Attorney Convicted of Felony, Suspended from Practicing Law
The Ohio Supreme Court suspended Hurley on an interim basis in March 2013 because he had been convicted of a felony for misusing a law enforcement database to retrieve information about this ex-wife and children while he was an assistant Cuyahoga County prosecutor. In April 2015, the Supreme Court suspended Hurley for two years for this misconduct and for making harassing calls to his former spouse.
Beginning in January 2016, Hurley sent letters to employers alleging that their postings for position openings violated the 1964 federal Civil Rights Act because the ads excluded any applicants with felony convictions. He stated in the letter that such blanket exclusions amounted to employment discrimination with “disastrous effect on individuals such as our client.” He added that “our client” would file an official complaint with the Equal Employment Opportunity Commission (EEOC) unless the employer paid Hurley’s law firm, Arnuma Law, a $500 settlement within 30 days and agreed to change their practices. He signed the letters with “J.D., Esquire.”

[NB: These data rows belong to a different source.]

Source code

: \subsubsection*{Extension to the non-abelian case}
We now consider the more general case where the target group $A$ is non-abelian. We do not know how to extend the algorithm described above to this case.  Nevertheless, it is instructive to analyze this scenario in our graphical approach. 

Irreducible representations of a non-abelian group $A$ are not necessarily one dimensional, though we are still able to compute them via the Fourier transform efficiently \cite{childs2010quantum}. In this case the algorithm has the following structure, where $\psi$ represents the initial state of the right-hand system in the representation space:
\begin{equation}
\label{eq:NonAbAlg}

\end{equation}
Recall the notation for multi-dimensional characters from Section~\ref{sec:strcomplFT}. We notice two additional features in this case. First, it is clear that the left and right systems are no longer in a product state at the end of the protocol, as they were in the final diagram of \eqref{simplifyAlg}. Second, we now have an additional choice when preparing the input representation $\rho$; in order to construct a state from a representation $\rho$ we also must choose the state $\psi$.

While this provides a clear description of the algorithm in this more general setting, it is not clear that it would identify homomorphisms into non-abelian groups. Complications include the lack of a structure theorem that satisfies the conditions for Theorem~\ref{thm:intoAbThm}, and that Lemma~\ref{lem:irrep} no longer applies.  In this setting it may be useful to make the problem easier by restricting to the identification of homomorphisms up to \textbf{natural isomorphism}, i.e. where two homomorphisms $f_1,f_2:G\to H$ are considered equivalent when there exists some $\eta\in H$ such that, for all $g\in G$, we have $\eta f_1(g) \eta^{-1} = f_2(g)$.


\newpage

Hurley sent these letters to employers in Connecticut, Colorado, Florida, Georgia, Indiana, Maryland, Missouri, Pennsylvania, and Texas that had posted ads on sites such as Craigslist.com, Indeed.com, and ZipRecruiter.com. One employer sent Hurley a $500 check, which he cashed.
Letters Threatened Employers
The board’s report to the Supreme Court notes that Hurley’s letters didn’t explain that his “client” was actually himself, he was suspended from practicing law, and he wasn’t allowed to represent clients.

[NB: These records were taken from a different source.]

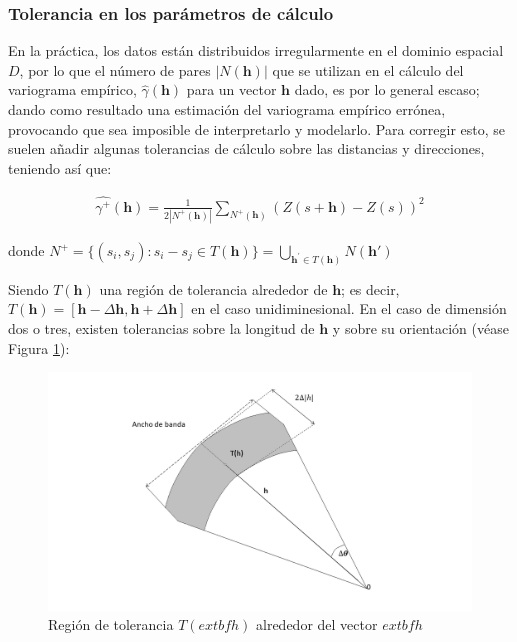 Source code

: \documentclass[
]{book}
\begin{document}
\hypertarget{tolerancia-en-los-paruxe1metros-de-cuxe1lculo}{%
\subsubsection*{Tolerancia en los parámetros de cálculo}\label{tolerancia-en-los-paruxe1metros-de-cuxe1lculo}}

En la práctica, los datos están distribuidos irregularmente en el dominio espacial \(D\), por lo que el número de pares \(|N(\textbf{h})|\) que se utilizan en el cálculo del variograma empírico, \(\hat{\gamma}(\textbf{h})\) para un vector \(\textbf{h}\) dado, es por lo general escaso; dando como resultado una estimación del variograma empírico errónea, provocando que sea imposible de interpretarlo y modelarlo. Para corregir esto, se suelen añadir algunas tolerancias de cálculo sobre las distancias y direcciones, teniendo así que:

\begin{align}
  \hat{\gamma^+}(\textbf{h})=\frac{1}{2|N^+(\textbf{h})|}\sum_{N^+(\textbf{h})}(Z(s+\textbf{h})-Z(s))^2  
\end{align}

donde \(N^+=\{(s_i,s_j): s_i-s_j\in T(\textbf{h})\}=\displaystyle \bigcup_{\textbf{h}^{'}\in T(\textbf{h})}N(\textbf{h}')\)

Siendo \(T(\textbf{h})\) una región de tolerancia alrededor de \(\textbf{h}\); es decir, \(T(\textbf{h})=[\textbf{h}-\Delta \textbf{h},\textbf{h}+\Delta \textbf{h}]\) en el caso unidiminesional. En el caso de dimensión dos o tres, existen tolerancias sobre la longitud de \(\textbf{h}\) y sobre su orientación \citep{emery} (véase Figura \ref{fig:regtol}):

\begin{figure}
\includegraphics[width=17.78in]{figuras/otros/tolerancia} \caption{Región de tolerancia $T( extbf{h})$ alrededor del vector $   extbf{h}$}\label{fig:regtol}
\end{figure}
\end{document}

“[Hurley] misused his position as a lawyer in order to threaten and intimidate small businesses. This was his scheme,” the report states.

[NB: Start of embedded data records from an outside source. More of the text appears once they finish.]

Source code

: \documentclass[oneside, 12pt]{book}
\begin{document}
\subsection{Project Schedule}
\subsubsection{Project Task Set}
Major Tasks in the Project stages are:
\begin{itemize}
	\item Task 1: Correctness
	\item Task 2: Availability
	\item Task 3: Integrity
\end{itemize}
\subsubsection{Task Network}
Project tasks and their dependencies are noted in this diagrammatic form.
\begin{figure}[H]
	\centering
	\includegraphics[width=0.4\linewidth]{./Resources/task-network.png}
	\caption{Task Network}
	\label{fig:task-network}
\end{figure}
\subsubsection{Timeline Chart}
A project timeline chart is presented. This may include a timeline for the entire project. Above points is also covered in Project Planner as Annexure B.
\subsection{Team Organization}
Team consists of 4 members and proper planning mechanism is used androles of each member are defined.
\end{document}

At a hearing before the panel that reviewed the disciplinary case, Hurley testified that he needed a job because he still owed $4,000 in court fines for his felony conviction, more than $1,200 in costs for his first disciplinary case, and $270 to the Supreme Court’s Office of Attorney Services.
The panel concluded, and the board agreed, that Hurley violated professional conduct rules because he claimed to represent a client while he was suspended, held himself out as a lawyer when he used “J.D.” and “Esquire” in his letters, made misleading statements, and acted dishonestly.
The board noted that there were several aggravating factors, including a pattern of misconduct and no acknowledgement of wrongdoing, but no mitigating circumstances, and recommended that Hurley be disbarred from practicing law in Ohio.
Attorney Defends Letters, Claims Mitigating Factors
Hurley objects to the board’s recommendation of disbarment. In his brief to the Court, he cites a 1963 U.S. Supreme Court case (Sperry v. Florida) involving a non-lawyer who was permitted to practice before the U.S. Patent Office. He argues that when a federal agency has a rule allowing a non-attorney to practice before it, a state can’t claim that the practice is unauthorized. Because the EEOC allows any individual to file a complaint on behalf of another person, his actions were proper, Hurley contends.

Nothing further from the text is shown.